The piece explores the tension between tradition and modernity, merging handcrafted elements with mechanical components to critique the commodification of labour. Repetitive, physical tasks, though undervalued, remain integral to social systems. Examining how automation encroaches upon human effort prompts viewers to reflect on the cost of progress and the diminishing visibility of physical labour in a mechanised world.




By reimagining the shoeshine box—a symbol of gendered and classed servitude—through concealed actuators and simulated human gestures, the work exposes the erasure of bodily labour in favour of automated performance. The wooden hands, rendered uncanny by their metallic finish, oscillate between presence and absence, evoking the spectral remnants of human workers in post-industrial economies. The mass-produced faux leather shoe and trousers implicate fast fashion’s exploitative supply chains, while the handcrafted woodwork alludes to artisanal traditions eroded by commodification.

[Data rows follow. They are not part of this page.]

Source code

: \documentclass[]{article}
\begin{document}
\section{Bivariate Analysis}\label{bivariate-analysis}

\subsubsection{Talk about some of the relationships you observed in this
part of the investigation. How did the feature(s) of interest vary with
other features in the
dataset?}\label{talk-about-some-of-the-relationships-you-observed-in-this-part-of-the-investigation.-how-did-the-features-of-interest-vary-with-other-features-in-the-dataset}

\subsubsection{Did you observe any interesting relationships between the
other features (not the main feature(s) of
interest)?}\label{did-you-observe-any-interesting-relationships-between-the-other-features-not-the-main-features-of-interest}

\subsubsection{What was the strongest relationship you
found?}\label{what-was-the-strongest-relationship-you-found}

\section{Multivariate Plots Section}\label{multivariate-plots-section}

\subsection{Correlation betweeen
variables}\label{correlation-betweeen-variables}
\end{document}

Theoretical underpinnings from Bourdieu and Gramsci resonate in the piece’s critique of self-exploitation under piece-rate logic, as the relentless shine-dirty-shine cycle mirrors the futility of "making out" under capitalist production. The actuator, hidden like the suppressed mechanisms of globalised labour, underscores automation’s false promise of liberation, revealing instead its reinforcement of systemic fragility. By framing shoeshining—a declining trade once reliant on human interaction—as an automated ritual, the work underscores the absurdity of progress that prioritises efficiency over dignity.

0 - - - 1 - - - 0 challenges the viewer to question what (and who) is rendered expendable in the march toward automation. The work refuses resolution, suspending us in the discomfort of its unresolved motion—a fitting metaphor for labour’s unresolved place in the contemporary imaginary.